Records drawn from a dataset:
╔══
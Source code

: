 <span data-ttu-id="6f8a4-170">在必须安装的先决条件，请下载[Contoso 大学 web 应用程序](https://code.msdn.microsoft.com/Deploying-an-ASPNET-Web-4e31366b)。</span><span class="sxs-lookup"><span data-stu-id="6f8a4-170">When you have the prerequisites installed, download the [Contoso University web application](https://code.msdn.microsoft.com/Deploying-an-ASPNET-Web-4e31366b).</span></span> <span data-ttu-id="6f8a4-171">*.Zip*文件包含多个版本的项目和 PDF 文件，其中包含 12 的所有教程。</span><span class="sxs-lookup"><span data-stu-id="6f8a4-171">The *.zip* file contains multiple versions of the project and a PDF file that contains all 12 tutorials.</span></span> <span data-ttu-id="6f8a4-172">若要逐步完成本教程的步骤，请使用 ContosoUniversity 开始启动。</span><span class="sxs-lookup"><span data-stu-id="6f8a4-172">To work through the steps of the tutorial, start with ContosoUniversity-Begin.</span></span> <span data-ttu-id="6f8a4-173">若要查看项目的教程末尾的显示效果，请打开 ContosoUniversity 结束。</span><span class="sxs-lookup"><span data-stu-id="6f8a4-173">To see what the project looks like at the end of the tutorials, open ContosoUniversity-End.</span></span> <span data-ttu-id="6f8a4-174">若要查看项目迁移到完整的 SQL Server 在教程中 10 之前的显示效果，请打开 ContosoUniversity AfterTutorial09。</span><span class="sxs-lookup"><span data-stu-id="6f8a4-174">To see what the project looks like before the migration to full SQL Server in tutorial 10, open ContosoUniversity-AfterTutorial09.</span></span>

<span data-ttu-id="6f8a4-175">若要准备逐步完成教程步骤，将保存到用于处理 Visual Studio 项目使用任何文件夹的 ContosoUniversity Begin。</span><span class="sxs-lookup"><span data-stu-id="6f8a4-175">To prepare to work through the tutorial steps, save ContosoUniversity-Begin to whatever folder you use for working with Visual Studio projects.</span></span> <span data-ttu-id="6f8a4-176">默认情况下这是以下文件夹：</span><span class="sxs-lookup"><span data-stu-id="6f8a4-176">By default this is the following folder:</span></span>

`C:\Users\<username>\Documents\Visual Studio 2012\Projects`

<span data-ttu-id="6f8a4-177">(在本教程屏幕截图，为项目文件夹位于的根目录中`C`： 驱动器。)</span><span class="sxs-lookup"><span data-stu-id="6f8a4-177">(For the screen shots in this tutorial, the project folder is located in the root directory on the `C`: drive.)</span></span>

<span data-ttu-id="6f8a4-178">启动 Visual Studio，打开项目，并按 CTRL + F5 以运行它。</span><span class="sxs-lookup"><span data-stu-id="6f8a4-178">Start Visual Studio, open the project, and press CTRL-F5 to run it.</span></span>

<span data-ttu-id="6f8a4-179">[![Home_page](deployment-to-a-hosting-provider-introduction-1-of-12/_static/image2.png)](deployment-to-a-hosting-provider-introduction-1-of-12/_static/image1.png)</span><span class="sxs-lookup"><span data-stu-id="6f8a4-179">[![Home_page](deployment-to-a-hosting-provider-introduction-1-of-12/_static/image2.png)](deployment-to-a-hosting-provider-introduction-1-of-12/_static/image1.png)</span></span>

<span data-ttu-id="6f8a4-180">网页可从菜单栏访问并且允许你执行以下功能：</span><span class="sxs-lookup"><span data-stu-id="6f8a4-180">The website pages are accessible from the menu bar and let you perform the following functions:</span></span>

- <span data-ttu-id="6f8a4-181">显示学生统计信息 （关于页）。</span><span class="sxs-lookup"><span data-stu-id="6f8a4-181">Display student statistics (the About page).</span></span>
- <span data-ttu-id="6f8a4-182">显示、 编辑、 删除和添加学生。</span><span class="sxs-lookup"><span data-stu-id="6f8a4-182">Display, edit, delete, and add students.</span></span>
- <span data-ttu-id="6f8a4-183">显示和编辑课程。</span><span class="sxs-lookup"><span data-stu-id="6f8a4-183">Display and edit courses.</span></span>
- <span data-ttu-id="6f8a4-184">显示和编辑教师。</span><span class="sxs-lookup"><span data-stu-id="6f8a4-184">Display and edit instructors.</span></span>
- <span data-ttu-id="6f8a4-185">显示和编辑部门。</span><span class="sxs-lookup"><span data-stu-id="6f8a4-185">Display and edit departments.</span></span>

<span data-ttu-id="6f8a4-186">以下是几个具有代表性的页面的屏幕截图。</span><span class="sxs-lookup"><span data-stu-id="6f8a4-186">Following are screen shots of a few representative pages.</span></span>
╚══
╔══
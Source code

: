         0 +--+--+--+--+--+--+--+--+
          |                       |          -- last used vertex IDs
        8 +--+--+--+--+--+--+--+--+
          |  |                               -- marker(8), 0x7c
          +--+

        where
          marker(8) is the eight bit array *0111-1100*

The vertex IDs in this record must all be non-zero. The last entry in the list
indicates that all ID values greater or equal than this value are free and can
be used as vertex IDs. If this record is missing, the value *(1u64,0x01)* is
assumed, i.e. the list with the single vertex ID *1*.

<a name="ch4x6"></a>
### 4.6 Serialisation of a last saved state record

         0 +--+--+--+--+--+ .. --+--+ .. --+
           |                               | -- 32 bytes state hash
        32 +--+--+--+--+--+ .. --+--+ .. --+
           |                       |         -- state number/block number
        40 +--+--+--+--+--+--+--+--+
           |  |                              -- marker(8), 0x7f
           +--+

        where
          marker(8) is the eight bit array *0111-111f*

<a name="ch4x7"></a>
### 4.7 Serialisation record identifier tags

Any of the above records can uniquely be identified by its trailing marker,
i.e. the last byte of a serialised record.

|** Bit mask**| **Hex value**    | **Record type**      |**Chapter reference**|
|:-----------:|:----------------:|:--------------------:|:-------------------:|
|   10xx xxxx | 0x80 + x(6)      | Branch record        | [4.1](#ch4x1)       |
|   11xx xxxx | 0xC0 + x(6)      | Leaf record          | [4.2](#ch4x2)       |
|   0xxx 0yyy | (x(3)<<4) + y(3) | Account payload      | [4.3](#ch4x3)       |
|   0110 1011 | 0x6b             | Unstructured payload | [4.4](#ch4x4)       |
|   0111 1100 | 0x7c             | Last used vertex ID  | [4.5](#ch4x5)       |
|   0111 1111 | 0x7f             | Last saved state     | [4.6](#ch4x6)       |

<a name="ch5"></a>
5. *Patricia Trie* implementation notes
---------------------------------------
╚══
╔══
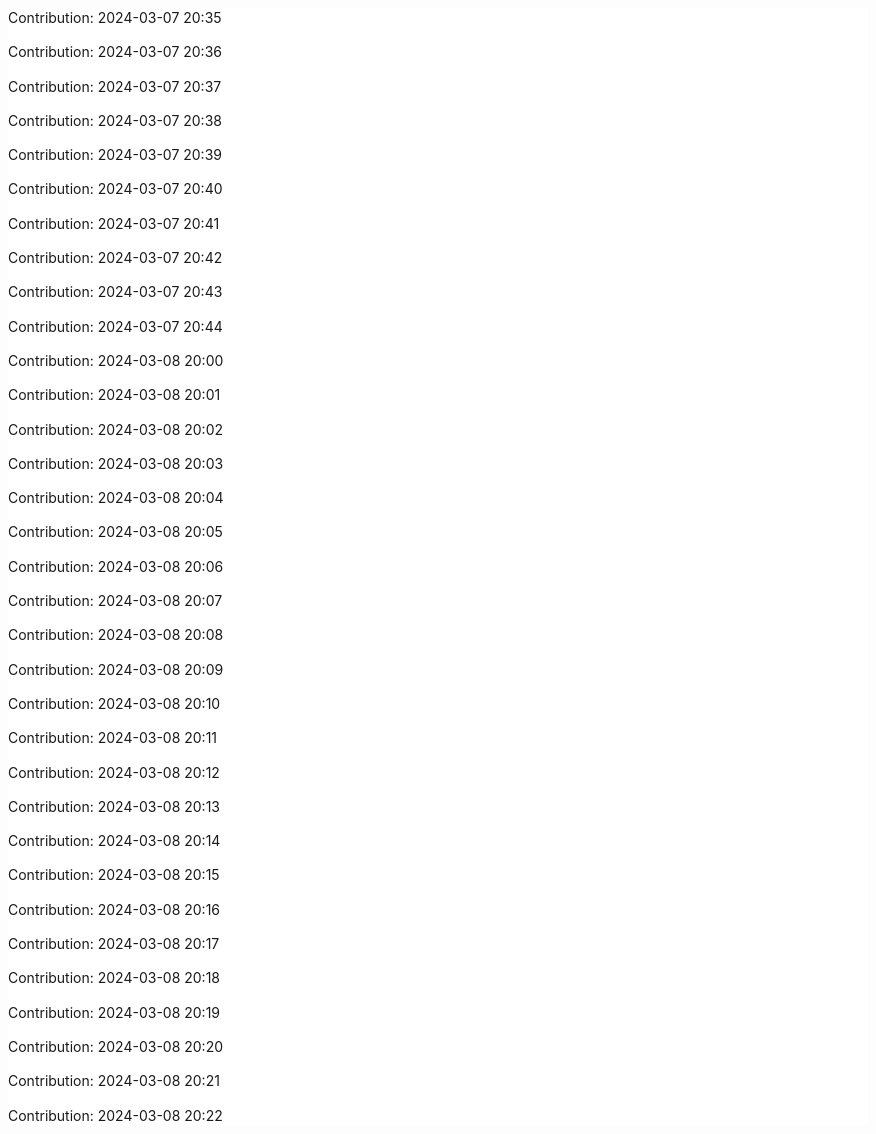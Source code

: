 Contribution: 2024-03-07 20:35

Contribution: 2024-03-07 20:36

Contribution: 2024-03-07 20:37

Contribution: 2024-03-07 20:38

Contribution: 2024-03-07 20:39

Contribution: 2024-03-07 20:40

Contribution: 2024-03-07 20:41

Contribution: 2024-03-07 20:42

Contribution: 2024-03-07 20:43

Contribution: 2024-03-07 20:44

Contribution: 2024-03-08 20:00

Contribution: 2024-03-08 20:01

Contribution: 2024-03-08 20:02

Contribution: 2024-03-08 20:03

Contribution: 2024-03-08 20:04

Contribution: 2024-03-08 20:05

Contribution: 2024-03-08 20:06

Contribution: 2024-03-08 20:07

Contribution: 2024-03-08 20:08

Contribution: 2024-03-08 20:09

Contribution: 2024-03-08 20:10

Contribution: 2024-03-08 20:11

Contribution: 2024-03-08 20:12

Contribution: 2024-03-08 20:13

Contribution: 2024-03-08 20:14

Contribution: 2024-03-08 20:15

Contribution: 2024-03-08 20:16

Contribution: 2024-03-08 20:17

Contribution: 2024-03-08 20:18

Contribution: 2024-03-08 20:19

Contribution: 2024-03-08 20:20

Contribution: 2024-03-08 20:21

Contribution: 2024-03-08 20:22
╚══
> _Activity_:
Check each line of the entries for "eight" and copy those that have it.

> _Written response_:
          marker(8) is the eight bit array *0111-1100*
          marker(8) is the eight bit array *0111-111f*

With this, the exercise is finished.